* [What to produce]: All lines holding the word "Instructions" should be located in the records and copied.

* [Exercise material]:

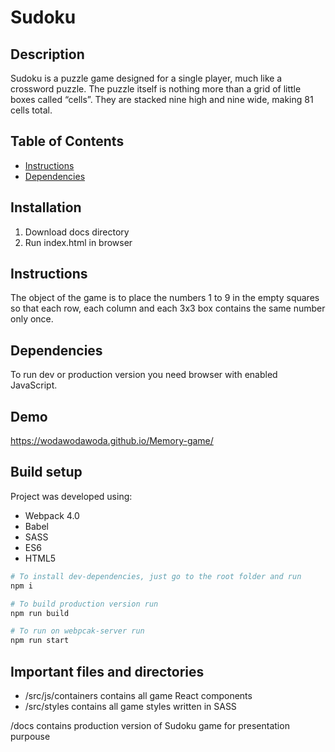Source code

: # Sudoku

## Description
Sudoku is a puzzle game designed for a single player, much like a crossword puzzle. The puzzle itself is nothing more than a grid of little boxes called “cells”. They are stacked nine high and nine wide, making 81 cells total.
## Table of Contents

* [Instructions](#instructions)
* [Dependencies](#dependencies)

## Installation
1. Download docs directory
2. Run index.html in browser

## Instructions
The object of the game is to place the numbers 1 to 9 in the empty squares so that each row, each column and each 3x3 box contains the same number only once.

## Dependencies
To run dev or production version you need browser with enabled JavaScript.

## Demo
https://wodawodawoda.github.io/Memory-game/

## Build setup
Project was developed using:
* Webpack 4.0
* Babel
* SASS
* ES6
* HTML5
```bash
# To install dev-dependencies, just go to the root folder and run
npm i

# To build production version run
npm run build

# To run on webpcak-server run
npm run start
```
## Important files and directories
* /src/js/containers contains all game React components
* /src/styles contains all game styles written in SASS

/docs contains production version of Sudoku game for presentation purpouse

* [Output for this exercise]:
* [Instructions](#instructions)
## Instructions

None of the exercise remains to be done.